# Forecast: exceedance - Loire
***

**Author**: Chus Casado<br>
**Date**: 27-01-2023<br>

**Introduction**:<br>


**Questions**:<br>


**Tasks to do**:<br>

**Interesting links**<br>
[Pythonic way to perform statistics across multiple variables with Xarray](https://towardsdatascience.com/pythonic-way-to-perform-statistics-across-multiple-variables-with-xarray-d0221c78e34a)

In [1]:
import os
path_root = os.getcwd()
import glob
import numpy as np
import pandas as pd
import xarray as xr
from datetime import datetime, timedelta

import warnings
warnings.filterwarnings("ignore")

os.chdir('../py/')
from notifications import *
os.chdir(path_root)

## 1 Data

In [2]:
catchment = 'Loire'

### 1.1 Stations 

In [3]:
# load selected points
stations = pd.read_csv(f'results/{catchment}/points_selected.csv', index_col='station_id')
print('no. stations:\t{0}'.format(stations.shape[0]))

no. stations:	27


### 1.2 Discharge forecast

#### List available data

In [6]:
path_forecast = 'E:/casadje/Documents/skill_assessment/data/CDS/forecast/'

models = ['COS', 'DWD', 'EUD', 'EUE']

In [7]:
# list files
fore_files = {model: [] for model in models}
for year in [2020, 2021, 2022]:
    for month in range(1, 13):    
        # list files
        for model in models:
            fore_files[model] += glob.glob(f'{path_forecast}{model}/{year}/{month:02d}/*.nc')

# count files and check if all are avaible
n_files = pd.Series(data=[len(fore_files[model]) for model in models], index=models)

# list of forecast from the beginning to the end of the data
start, end = datetime(1900, 1, 1), datetime(2100, 1, 1)
for model in models:
    st, en = [datetime.strptime(fore_files[model][step][-13:-3], '%Y%m%d%H') for step in [0, -1]]
    start = max(st, start)
    end = min(en, end)
dates = pd.date_range(start, end, freq='12h')

# find missing files
if any(n_files != len(dates)):
    missing = {}
    for model in models:
        filedates = [datetime.strptime(file[-13:-3], '%Y%m%d%H') for file in fore_files[model]]    
        missing[model] = [date for date in dates if date not in filedates]
    print('mising files:', missing)

# trim files to the period where all models are available
for model in models:
    fore_files[model] = [file for file in fore_files[model] if start <= datetime.strptime(file[-13:-3], '%Y%m%d%H') <= end]
    print('{0}:\t{1} files'.format(model, len(fore_files[model])))

mising files: {'COS': [], 'DWD': [], 'EUD': [], 'EUE': []}
COS:	730 files
DWD:	730 files
EUD:	730 files
EUE:	730 files


## 2 Analysis

### 2.1 Reforecast data: exceedance probability

This section will iteratively (station by station) load all the available forecast and compute the probability of exceeding the discharge threshold for each of the meteorological forcings.
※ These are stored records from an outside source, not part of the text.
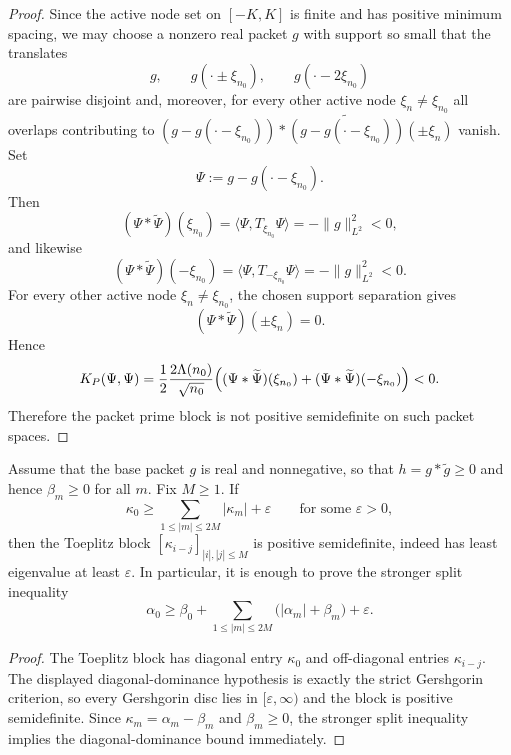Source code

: \begin{proof}
Since the active node set on $[-K,K]$ is finite and has positive minimum spacing,
we may choose a nonzero real packet $g$ with support so small that the translates
\[
  g,\qquad g(\cdot\pm\xi_{n_0}),\qquad g(\cdot-2\xi_{n_0})
\]
are pairwise disjoint and, moreover, for every other active node $\xi_n\neq\xi_{n_0}$
all overlaps contributing to
$(g-g(\cdot-\xi_{n_0}))*\widetilde{(g-g(\cdot-\xi_{n_0}))}(\pm\xi_n)$
vanish. Set
\[
  \Psi:=g-g(\cdot-\xi_{n_0}).
\]
Then
\[
  (\Psi * \widetilde{\Psi})(\xi_{n_0})
  =
  \langle \Psi, T_{\xi_{n_0}}\Psi\rangle
  =
  -\|g\|_{L^2}^2<0,
\]
and likewise
\[
  (\Psi * \widetilde{\Psi})(-\xi_{n_0})
  =
  \langle \Psi, T_{-\xi_{n_0}}\Psi\rangle
  =
  -\|g\|_{L^2}^2<0.
\]
For every other active node $\xi_n\neq\xi_{n_0}$, the chosen support separation
gives
\[
  (\Psi * \widetilde{\Psi})(\pm\xi_n)=0.
\]
Hence
\[
  K_P(\Psi,\Psi)
  =
  \frac12\frac{2\Lambda(n_0)}{\sqrt{n_0}}
  \Bigl(
    (\Psi * \widetilde{\Psi})(\xi_{n_0})
    +
    (\Psi * \widetilde{\Psi})(-\xi_{n_0})
  \Bigr)
  <
  0.
\]
Therefore the packet prime block is not positive semidefinite on such packet spaces.
\end{proof}

\begin{proposition}\label{prop:packet-gershgorin}
Assume that the base packet $g$ is real and nonnegative, so that
$h=g*\widetilde g\ge0$ and hence $\beta_m\ge0$ for all $m$. Fix $M\ge1$. If
\[
  \kappa_0\ge \sum_{1\le |m|\le 2M} |\kappa_m|+\varepsilon
  \qquad\text{for some }\varepsilon>0,
\]
then the Toeplitz block $[\kappa_{i-j}]_{|i|,|j|\le M}$ is positive semidefinite,
indeed has least eigenvalue at least $\varepsilon$. In particular, it is enough
to prove the stronger split inequality
\[
  \alpha_0
  \ge
  \beta_0+\sum_{1\le |m|\le 2M}\bigl(|\alpha_m|+\beta_m\bigr)+\varepsilon.
\]
\end{proposition}

\begin{proof}
The Toeplitz block has diagonal entry $\kappa_0$ and off-diagonal entries
$\kappa_{i-j}$. The displayed diagonal-dominance hypothesis is exactly the
strict Gershgorin criterion, so every Gershgorin disc lies in
$[\varepsilon,\infty)$ and the block is positive semidefinite. Since
$\kappa_m=\alpha_m-\beta_m$ and $\beta_m\ge0$, the stronger split inequality
implies the diagonal-dominance bound immediately.
\end{proof}

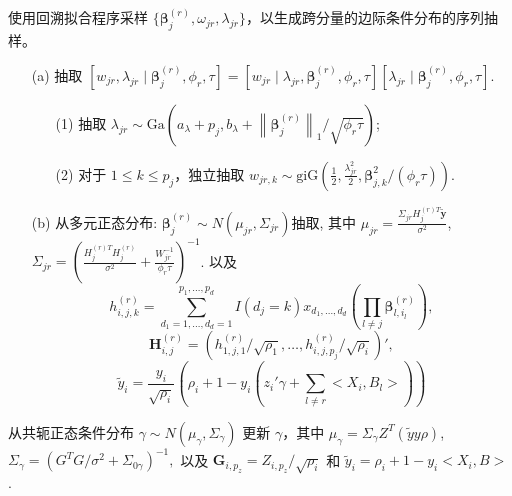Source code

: \documentclass[AutoFakeBold]{LZUThesis}
\begin{document}
\begin{algorithm}
\begin{algorithmic}[1]
		\State 使用回溯拟合程序采样 $\{\boldsymbol{\beta}_j^{(r)}, \omega_{jr}, \lambda_{jr}\}$，以生成跨分量的边际条件分布的序列抽样。
		\begin{itemize}
			\item [(a)]抽取 $[w_{jr}, \lambda_{jr} \mid \boldsymbol{\beta}_j^{(r)}, \phi_r, \tau] = [w_{jr} \mid \lambda_{jr}, \boldsymbol{\beta}_j^{(r)}, \phi_r, \tau][\lambda_{jr} \mid \boldsymbol{\beta}_j^{(r)}, \phi_r, \tau]$.
			\begin{itemize}
				\item [(1)]抽取 $\lambda_{jr} \sim \text{Ga}\left(a_{\lambda} + p_j, b_{\lambda} + \left\|\boldsymbol{\beta}_j^{(r)}\right\|_1 / \sqrt{\phi_r \tau}\right)$;
				\item [(2)]对于 $1 \le k \le p_j$，独立抽取 $w_{jr,k} \sim \text{giG}\left(\frac{1}{2}, \frac{\lambda_{jr}^2}{2}, \boldsymbol{\beta}_{j,k}^2 / (\phi_r \tau)\right)$.
			\end{itemize}
			\item [(b)]从多元正态分布: $\boldsymbol{\beta}_j^{(r)} \sim N(\mu_{jr}, \Sigma_{jr})$抽取, 其中
			$\mu_{jr} = \frac{\Sigma_{jr} H_j^{(r)T} \tilde{\boldsymbol{y}}}{\sigma^2}$, $\Sigma_{jr} = \left(\frac{H_j^{(r)T} H_j^{(r)}}{\sigma^2} + \frac{W_{jr}^{-1}}{\phi_r \tau}\right)^{-1}$.
			以及
			$$
			h_{i,j,k}^{(r)} = \sum_{d_1=1,\dots,d_d=1}^{p_1,\dots,p_d} I(d_j=k) x_{d_1,\dots,d_d} \left(\prod_{l \ne j} \boldsymbol{\beta}_{l,i_l}^{(r)}\right),
			$$
			$$
			\boldsymbol{H}_{i,j}^{(r)} = (h_{1,j,1}^{(r)}/\sqrt{\rho_1}, \dots, h_{i,j,p_j}^{(r)}/\sqrt{\rho_i})',
			$$
			$$
			\tilde{y}_i = \frac{y_i}{\sqrt{\rho_i}} (\rho_i + 1 - y_i(z_i'\gamma + \sum_{l \ne r} < X_i, B_l >))
			$$
		\end{itemize}
		
		\State 从共轭正态条件分布 $\gamma \sim N(\mu_\gamma, \Sigma_\gamma)$ 更新 $\gamma$，其中
		$
		\mu_\gamma = \Sigma_\gamma Z^T(\tilde{y}y\rho)$, $ \Sigma_\gamma = (G^T G/\sigma^2 + \Sigma_{0\gamma})^{-1},
		$
		以及 $\boldsymbol{G}_{i,p_z} = Z_{i,p_z}/\sqrt{\rho_i}$ 和 $\tilde{y}_i = \rho_i + 1 - y_i < X_i, B >$.
		
	\end{algorithmic}
\end{algorithm}
\newpage
\end{document}
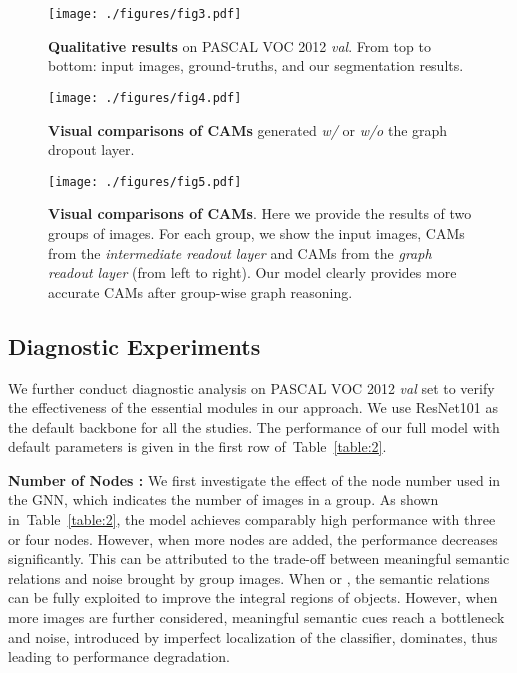\documentclass[letterpaper]{article} \usepackage{aaai21}  \usepackage{times}  \usepackage{helvet} \usepackage{courier}  \usepackage[hyphens]{url}  \usepackage{graphicx} \urlstyle{rm} \def\UrlFont{\rm}  \usepackage{graphicx}  \usepackage{natbib}  \usepackage{caption} \frenchspacing  \setlength{\pdfpagewidth}{8.5in}  \setlength{\pdfpageheight}{11in}
\newcommand{\tabref}[1]{Table~\ref{#1}}
\begin{document}
\begin{figure*}[!t]
	\centering
	\texttt{[image: ./figures/fig3.pdf]}
	\caption{\small\textbf{Qualitative results} on PASCAL VOC 2012 \textit{val}. From top to bottom: input images, ground-truths, and our segmentation results.}
	\label{figure:3}
\end{figure*}

\begin{figure}[!t]
	\centering
	\texttt{[image: ./figures/fig4.pdf]}
	\caption{\small\textbf{Visual comparisons of CAMs} generated \textit{w/} or \textit{w/o} the graph dropout layer.}
	\label{fig:4}
\end{figure}

\begin{figure}[!t]
	\centering
	\texttt{[image: ./figures/fig5.pdf]}
	
	\caption{\small \textbf{Visual comparisons of CAMs}. Here we provide the results of two groups of images. For each group, we show the input images, CAMs from the \textit{intermediate readout layer} and CAMs from the \textit{graph readout layer} (from left to right). Our model clearly provides more accurate CAMs after group-wise graph reasoning.}
	
\label{fig:5}
\end{figure}


\subsection{Diagnostic Experiments}
We further conduct diagnostic analysis on PASCAL VOC 2012 \textit{val} set to verify the effectiveness of the essential modules in our approach. We use ResNet101 as the default backbone for all the studies. The performance of our full model with default parameters is given in the first row of~\tabref{table:2}.




\noindent\textbf{Number of Nodes :} We first investigate the effect of the node number  used in the GNN, which indicates the number of images in a group. As shown in~\tabref{table:2}, the model achieves comparably high performance with three or four nodes. However, when more nodes are added, the performance decreases significantly. This can be attributed to the trade-off between meaningful semantic relations and noise brought by group images. When  or , the semantic relations can be fully exploited to improve the integral regions of objects. However, when more images are further considered, meaningful semantic cues reach a bottleneck and noise, introduced by imperfect localization of the classifier, dominates, thus leading to performance degradation.
\end{document}
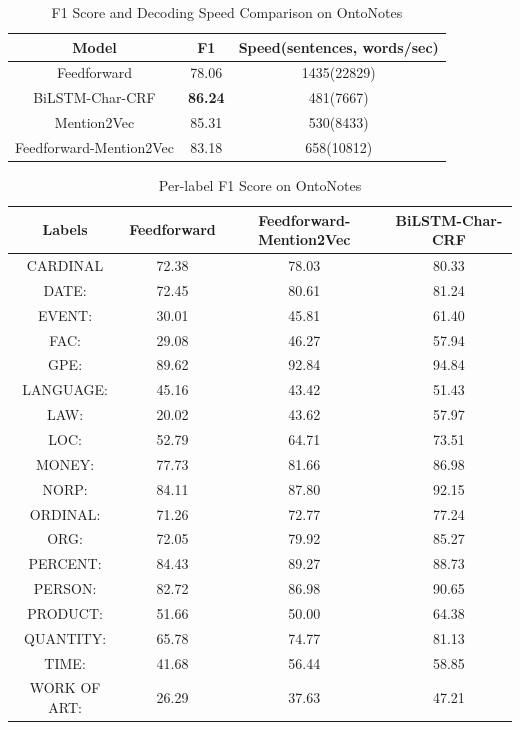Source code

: \begin{table}[]
\centering
\caption{F1 Score and Decoding Speed Comparison on OntoNotes}
\label{table:ner-mention2vec2}
\begin{tabular}{|c|c|c|}
\hline
Model       & F1     & Speed(sentences, words/sec) \\ \hline
Feedforward      & 78.06  & 1435(22829) \\ \hline
BiLSTM-Char-CRF  & \textbf{86.24} & 481(7667)     \\ \hline
Mention2Vec      & 85.31 &   530(8433)          \\ \hline
Feedforward-Mention2Vec  & 83.18  &  658(10812) \\ \hline
\end{tabular}
\end{table}


\begin{table}[]
\centering
\caption{Per-label F1 Score on OntoNotes}
\label{table:ner-mention2vec3}
\begin{tabular}{|c|c|c|c|}
\hline
Labels             & Feedforward & Feedforward-Mention2Vec & BiLSTM-Char-CRF \\ \hline
         CARDINAL  & 72.38  & 78.03  & 80.33 \\ \hline
             DATE: & 72.45  & 80.61  & 81.24 \\ \hline
            EVENT: & 30.01  & 45.81  & 61.40 \\ \hline
              FAC: & 29.08  & 46.27  & 57.94 \\ \hline
              GPE: & 89.62  & 92.84  & 94.84 \\ \hline
         LANGUAGE: & 45.16  & 43.42  & 51.43 \\ \hline
              LAW: & 20.02  & 43.62  & 57.97 \\ \hline
              LOC: & 52.79  & 64.71  & 73.51 \\ \hline
            MONEY: & 77.73  & 81.66  & 86.98 \\ \hline
             NORP: & 84.11  & 87.80  & 92.15 \\ \hline
          ORDINAL: & 71.26  & 72.77  & 77.24 \\ \hline
              ORG: & 72.05  & 79.92  & 85.27 \\ \hline
          PERCENT: & 84.43  & 89.27  & 88.73 \\ \hline
           PERSON: & 82.72  & 86.98  & 90.65 \\ \hline
          PRODUCT: & 51.66  & 50.00  & 64.38 \\ \hline
         QUANTITY: & 65.78  & 74.77  & 81.13 \\ \hline
             TIME: & 41.68  & 56.44  & 58.85 \\ \hline
      WORK OF ART: & 26.29  & 37.63  & 47.21 \\ \hline
\end{tabular}
\end{table}

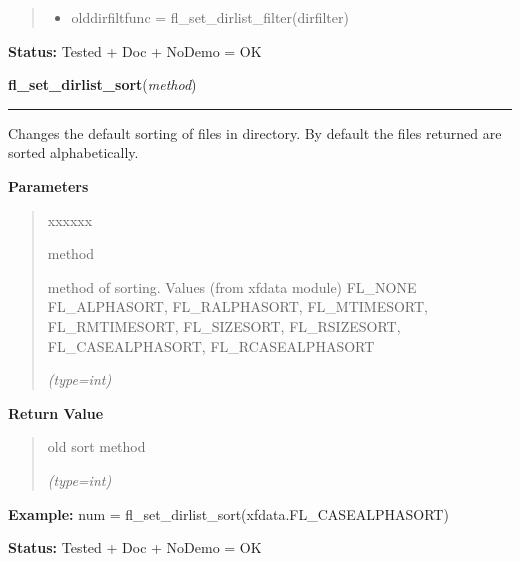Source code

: \begin{boxedminipage}{\funcwidth}
\begin{quote}
\begin{itemize}
  \item olddirfiltfunc = fl\_set\_dirlist\_filter(dirfilter)



\end{itemize}

\end{quote}

\textbf{Status:} Tested + Doc + NoDemo = OK



    \end{boxedminipage}

    \label{xformslib:flfilesys:fl_set_dirlist_sort}

    \vspace{0.5ex}

\hspace{.8\funcindent}\begin{boxedminipage}{\funcwidth}

    \raggedright \textbf{fl\_set\_dirlist\_sort}(\textit{method})

    \vspace{-1.5ex}

    \rule{\textwidth}{0.5\fboxrule}
\setlength{\parskip}{2ex}
    Changes the default sorting of files in directory. By default the files
    returned are sorted alphabetically.

\setlength{\parskip}{1ex}
      \textbf{Parameters}
      \vspace{-1ex}

      \begin{quote}
        \begin{Ventry}{xxxxxx}

          \item[method]

          method of sorting. Values (from xfdata module) FL\_NONE 
          FL\_ALPHASORT, FL\_RALPHASORT, FL\_MTIMESORT, FL\_RMTIMESORT, 
          FL\_SIZESORT, FL\_RSIZESORT, FL\_CASEALPHASORT, 
          FL\_RCASEALPHASORT

            {\it (type=int)}

        \end{Ventry}

      \end{quote}

      \textbf{Return Value}
    \vspace{-1ex}

      \begin{quote}
      old sort method

      {\it (type=int)}

      \end{quote}

\textbf{Example:} num = fl\_set\_dirlist\_sort(xfdata.FL\_CASEALPHASORT)



\textbf{Status:} Tested + Doc + NoDemo = OK



    \end{boxedminipage}

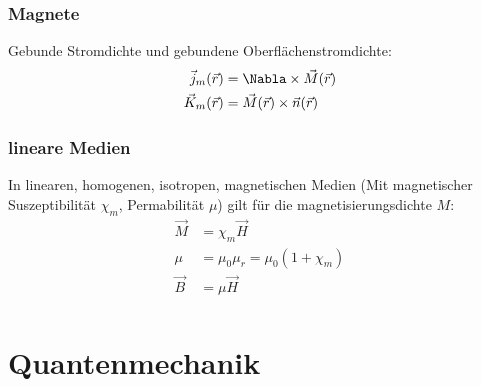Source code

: \documentclass[11pt]{article}
\numberwithin{equation}{section}
\begin{document}
			\subsubsection{Magnete}
				\noindent
				Gebunde Stromdichte und gebundene Oberflächenstromdichte:
				\begin{equation}
					\begin{aligned}
						\vec{j}_m(\vec{r}) &= \Nabla\times\vec{M}(\vec{r}) \\
						\vec{K}_m(\vec{r}) &= \vec{M}(\vec{r})\times \vec{n}(\vec{r}) \\
					\end{aligned}
				\end{equation}

			\subsubsection{lineare Medien}
				\noindent
				In linearen, homogenen, isotropen, magnetischen Medien (Mit magnetischer Suszeptibilität $\chi_m$, Permabilität $\mu$) gilt für die magnetisierungsdichte $M$:
				\begin{equation}
					\begin{aligned}
						\vec{M} &= \chi_m\vec{H} \\
						\mu &= \mu_0 \mu_r = \mu_0(1+\chi_m) \\
						\vec{B} &= \mu \vec{H} \\
					\end{aligned}
				\end{equation}



	\newpage
	\section{Quantenmechanik}
\end{document}
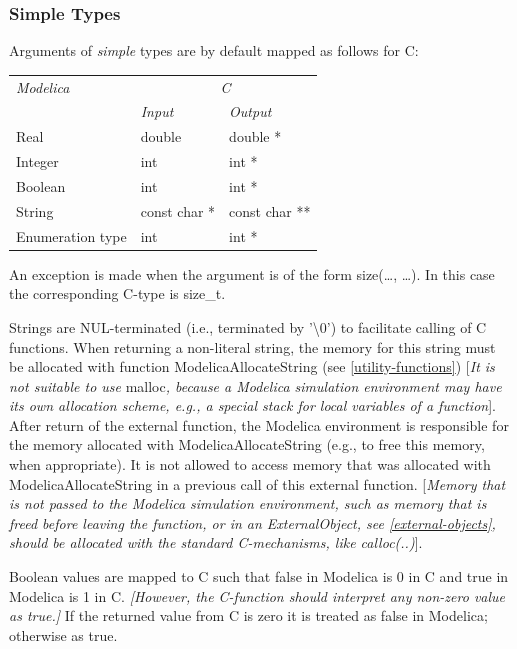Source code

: \documentclass[10pt,a4paper]{report}
\def\doublelabel#1{\label{#1}\hypertarget{#1}{}}
\begin{document}
\subsubsection{Simple Types}\doublelabel{simple-types}

Arguments of \emph{simple} types are by default mapped as follows for C:

\begin{longtable}[]{|l|l|l|}
\hline
\emph{Modelica} & \multicolumn{2}{c|}{\emph{C}}\\ 
& \emph{Input} & \emph{Output}\\ \hline
\endhead
Real & double & double *\\ \hline
Integer & int & int *\\ \hline
Boolean & int & int *\\ \hline
String & const char * & const char **\\ \hline
Enumeration type & int & int *\\ \hline
\end{longtable}

An exception is made when the argument is of the form size(\ldots{},
\ldots{}). In this case the corresponding C-type is size\_t.

Strings are NUL-terminated (i.e., terminated by '\textbackslash{}0') to
facilitate calling of C functions. When returning a non-literal string,
the memory for this string must be allocated with function
ModelicaAllocateString (see \ref{utility-functions}) {[}\emph{It is not suitable
to use} malloc\emph{, because a Modelica simulation environment may have
its own allocation scheme, e.g., a special stack for local variables of
a function}{]}. After return of the external function, the Modelica
environment is responsible for the memory allocated with
ModelicaAllocateString (e.g., to free this memory, when appropriate). It
is not allowed to access memory that was allocated with
ModelicaAllocateString in a previous call of this external function.
{[}\emph{Memory that is not passed to the Modelica simulation
environment, such as memory that is freed before leaving the function,
or in an ExternalObject, see \ref{external-objects}, should be allocated
with the standard C-mechanisms, like calloc(..)}{]}.

Boolean values are mapped to C such that false in Modelica is 0 in C and
true in Modelica is 1 in C. \emph{{[}However, the C-function should
interpret any non-zero value as true.{]}} If the returned value from C
is zero it is treated as false in Modelica; otherwise as true.
\end{document}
The result will be a NetCDF file for each station that contains the exceedance probability. These files will be later used in the skill assessment.

In [8]:
n_stations = stations.shape[0]
path = f'../data/exceedance/forecast/'

for i, stn in enumerate(stations.index):    
    
    file = f'{stn:04d}.nc'
    if file in os.listdir(path):
        print(f'File {file} already exists')
        continue
            
    dct = {}
    for model in models:
        
        print(f'Station {stn:>4d} ({i+1:>4d} of {n_stations:>4d}) - {model}', end='\r')
        
        # compute exceedance of discharge threshold
        exceedance = compute_exceedance(fore_files[model], str(stn), stations.loc[stn, 'rl5'])
        # limit to 10 days leadtime
        if len(exceedance.leadtime) > 40:
            exceedance = exceedance.isel(leadtime=slice(0, 40))
        # if probabilistic, compute probability of exceedance
        if 'member' in exceedance.dims:
            dct[model] = exceedance.mean('member')
        else:
            dct[model] = exceedance
    
    # convert exceedance data into a Dataset
    ds = xr.Dataset(dct, coords={'forecast': dct['EUE'].forecast, 'leadtime': dct['EUE'].leadtime})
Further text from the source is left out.